- _Records_
* * * * *

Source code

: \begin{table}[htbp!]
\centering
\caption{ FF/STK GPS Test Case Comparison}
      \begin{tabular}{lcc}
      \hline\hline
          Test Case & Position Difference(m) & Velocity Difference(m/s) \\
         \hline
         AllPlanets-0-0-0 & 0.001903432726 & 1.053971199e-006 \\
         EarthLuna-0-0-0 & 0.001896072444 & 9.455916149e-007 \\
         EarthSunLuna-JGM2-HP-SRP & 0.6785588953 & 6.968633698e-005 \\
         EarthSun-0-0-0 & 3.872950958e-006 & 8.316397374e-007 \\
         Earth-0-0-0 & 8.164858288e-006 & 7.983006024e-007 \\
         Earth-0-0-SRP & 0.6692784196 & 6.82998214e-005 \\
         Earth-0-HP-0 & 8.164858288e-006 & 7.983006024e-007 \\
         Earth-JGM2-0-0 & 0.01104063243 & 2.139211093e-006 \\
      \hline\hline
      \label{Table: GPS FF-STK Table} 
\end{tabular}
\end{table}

* * * * *

Here the job is to output the lines from the start of the material through the line with "EarthSun-0-0-0 & 3.872950958e-006", inclusive, exactly and with nothing else.

- _Task solution_
Source code

: \begin{table}[htbp!]
\centering
\caption{ FF/STK GPS Test Case Comparison}
      \begin{tabular}{lcc}
      \hline\hline
          Test Case & Position Difference(m) & Velocity Difference(m/s) \\
         \hline
         AllPlanets-0-0-0 & 0.001903432726 & 1.053971199e-006 \\
         EarthLuna-0-0-0 & 0.001896072444 & 9.455916149e-007 \\
         EarthSunLuna-JGM2-HP-SRP & 0.6785588953 & 6.968633698e-005 \\
         EarthSun-0-0-0 & 3.872950958e-006 & 8.316397374e-007 \\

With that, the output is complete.